We define a signed network $G^{\pm}$ as a pair of graphs $G^{\pm}=(G^+, G^-)$, where $G^+=(V,E^+)$ encodes positive (friendship) relations and $G^-=(V,E^-)$ encodes negative (enmity) ones. In this talk we discuss major drawbacks of popular extensions of spectral clustering to signed networks. Our analysis shows that in expectation under the Stochastic Block Model (SBM) existing approaches do not recover ground-truth clusters even when either $G^+$ or $G^-$ contains no noise.
This problem arises as existing approaches merge the informations from $G^+$ and $G^-$ through a form of arithmetic mean of Laplacians or adjacencies of the positive and negative part. We propose to use the geometric mean of the Laplacian matrix $L$ of $G^+$ and the signless Laplacian $Q$ of $G^-$, defined by $$ L \# Q = L^\frac{1}{2} ( L^{-\frac{1}{2}} Q L^{-\frac{1}{2}} )^\frac{1}{2} {L}^\frac{1}{2}$$
We show that in expectation under the SBM the extremal eigenvectors of the matrix $L \# Q$ recover ground-truth clusters in any reasonable clustering setting, outperforming existing approaches.

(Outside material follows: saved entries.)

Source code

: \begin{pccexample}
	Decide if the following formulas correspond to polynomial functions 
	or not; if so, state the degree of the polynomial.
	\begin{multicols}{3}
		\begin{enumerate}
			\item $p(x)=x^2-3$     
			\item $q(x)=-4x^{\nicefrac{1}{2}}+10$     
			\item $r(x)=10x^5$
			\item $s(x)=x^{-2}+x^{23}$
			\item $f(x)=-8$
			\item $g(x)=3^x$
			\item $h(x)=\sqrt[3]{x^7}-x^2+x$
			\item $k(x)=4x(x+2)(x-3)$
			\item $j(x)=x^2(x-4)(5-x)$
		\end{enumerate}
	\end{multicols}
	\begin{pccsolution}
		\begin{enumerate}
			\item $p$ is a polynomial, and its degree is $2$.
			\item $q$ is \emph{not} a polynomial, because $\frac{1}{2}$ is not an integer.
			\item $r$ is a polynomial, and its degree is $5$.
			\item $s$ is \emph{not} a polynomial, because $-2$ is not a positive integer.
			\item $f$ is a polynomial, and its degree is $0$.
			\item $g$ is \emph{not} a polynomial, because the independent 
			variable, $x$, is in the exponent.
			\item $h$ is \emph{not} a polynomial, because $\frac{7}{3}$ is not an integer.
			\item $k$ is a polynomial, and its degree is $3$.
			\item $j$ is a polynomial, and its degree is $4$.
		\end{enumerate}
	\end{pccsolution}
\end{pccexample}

We propose a numerical method to efficiently compute some extremal eigenvectors of the geometric mean $L \# Q$ without ever computing $L \# Q$ itself. Our algorithm is based on the inverse power method and the extended Krylov subspace technique, and applies to the geometric mean $A \# B$ of a generic pair of positive definite matrices $A$ and $B$.